[Rendered images with source text]

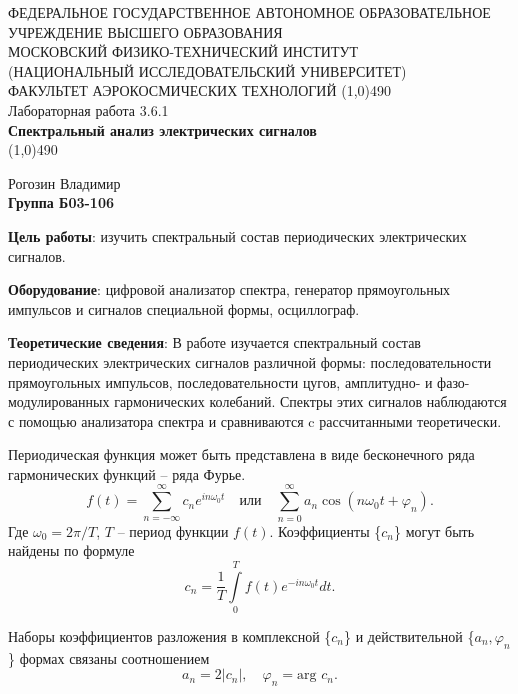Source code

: \documentclass[a4paper,12pt]{article}
\begin{document}
\begin{titlepage}
\begin{center}
\large{\small ФЕДЕРАЛЬНОЕ ГОСУДАРСТВЕННОЕ АВТОНОМНОЕ ОБРАЗОВАТЕЛЬНОЕ\\ УЧРЕЖДЕНИЕ ВЫСШЕГО ОБРАЗОВАНИЯ \\ МОСКОВСКИЙ ФИЗИКО-ТЕХНИЧЕСКИЙ ИНСТИТУТ\\ (НАЦИОНАЛЬНЫЙ ИССЛЕДОВАТЕЛЬСКИЙ УНИВЕРСИТЕТ)\\ ФАКУЛЬТЕТ АЭРОКОСМИЧЕСКИХ ТЕХНОЛОГИЙ}
\vfill
\line(1,0){490}\\[1mm]
\huge{Лабораторная работа 3.6.1}\\
\huge\textbf{Спектральный анализ электрических сигналов}\\
\line(1,0){490}\\[1mm]
\vfill
\begin{flushright}
\normalsize{Рогозин Владимир}\\
\normalsize{\textbf{Группа Б03-106}}\\
\end{flushright}
\end{center}
\end{titlepage}


\textbf{Цель работы}: 
изучить спектральный состав периодических электрических сигналов.

\textbf{Оборудование}:
цифровой анализатор спектра, генератор прямоугольных импульсов и сигналов специальной формы, осциллограф.

\textbf{Теоретические сведения}: 
В работе изучается спектральный состав периодических электрических сигналов различной формы: последовательности прямоугольных импульсов, последовательности цугов, амплитудно- и фазо-модулированных гармонических колебаний. Спектры этих сигналов наблюдаются с помощью анализатора спектра и сравниваются c рассчитанными теоретически.

Периодическая функция может быть представлена в виде бесконечного ряда гармонических функций -- ряда Фурье.
\[f(t) = \sum_{n = -\infty}^\infty c_n e^{i n \omega_0 t} \quad \text{или} \quad \sum_{n = 0}^\infty a_n \cos(n \omega_0 t + \varphi_n).\]
Где $\omega_0 = 2 \pi / T$, $T$ -- период функции $f(t)$. Коэффициенты \{$c_n$\} могут быть найдены по формуле 
\[c_n = \frac{1}{T} \int\limits_0^T f(t) e^{- i n \omega_0 t} dt.\]

Наборы коэффициентов разложения в комплексной \{$c_n$\} и действительной \{$a_n, \varphi_n$\} формах связаны соотношением 
\[a_n = 2 |c_n|, \quad \varphi_n = \text{arg }c_n.\]
\end{document}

● **What the exercise asks**: Reproduce the records in full and leave the images behind.

● **Reply**:
Source code

: \documentclass[a4paper,12pt]{article}
\begin{document}
\begin{titlepage}
\begin{center}
\large{\small ФЕДЕРАЛЬНОЕ ГОСУДАРСТВЕННОЕ АВТОНОМНОЕ ОБРАЗОВАТЕЛЬНОЕ\\ УЧРЕЖДЕНИЕ ВЫСШЕГО ОБРАЗОВАНИЯ \\ МОСКОВСКИЙ ФИЗИКО-ТЕХНИЧЕСКИЙ ИНСТИТУТ\\ (НАЦИОНАЛЬНЫЙ ИССЛЕДОВАТЕЛЬСКИЙ УНИВЕРСИТЕТ)\\ ФАКУЛЬТЕТ АЭРОКОСМИЧЕСКИХ ТЕХНОЛОГИЙ}
\vfill
\line(1,0){490}\\[1mm]
\huge{Лабораторная работа 3.6.1}\\
\huge\textbf{Спектральный анализ электрических сигналов}\\
\line(1,0){490}\\[1mm]
\vfill
\begin{flushright}
\normalsize{Рогозин Владимир}\\
\normalsize{\textbf{Группа Б03-106}}\\
\end{flushright}
\end{center}
\end{titlepage}


\textbf{Цель работы}: 
изучить спектральный состав периодических электрических сигналов.

\textbf{Оборудование}:
цифровой анализатор спектра, генератор прямоугольных импульсов и сигналов специальной формы, осциллограф.

\textbf{Теоретические сведения}: 
В работе изучается спектральный состав периодических электрических сигналов различной формы: последовательности прямоугольных импульсов, последовательности цугов, амплитудно- и фазо-модулированных гармонических колебаний. Спектры этих сигналов наблюдаются с помощью анализатора спектра и сравниваются c рассчитанными теоретически.

Периодическая функция может быть представлена в виде бесконечного ряда гармонических функций -- ряда Фурье.
\[f(t) = \sum_{n = -\infty}^\infty c_n e^{i n \omega_0 t} \quad \text{или} \quad \sum_{n = 0}^\infty a_n \cos(n \omega_0 t + \varphi_n).\]
Где $\omega_0 = 2 \pi / T$, $T$ -- период функции $f(t)$. Коэффициенты \{$c_n$\} могут быть найдены по формуле 
\[c_n = \frac{1}{T} \int\limits_0^T f(t) e^{- i n \omega_0 t} dt.\]

Наборы коэффициентов разложения в комплексной \{$c_n$\} и действительной \{$a_n, \varphi_n$\} формах связаны соотношением 
\[a_n = 2 |c_n|, \quad \varphi_n = \text{arg }c_n.\]
\end{document}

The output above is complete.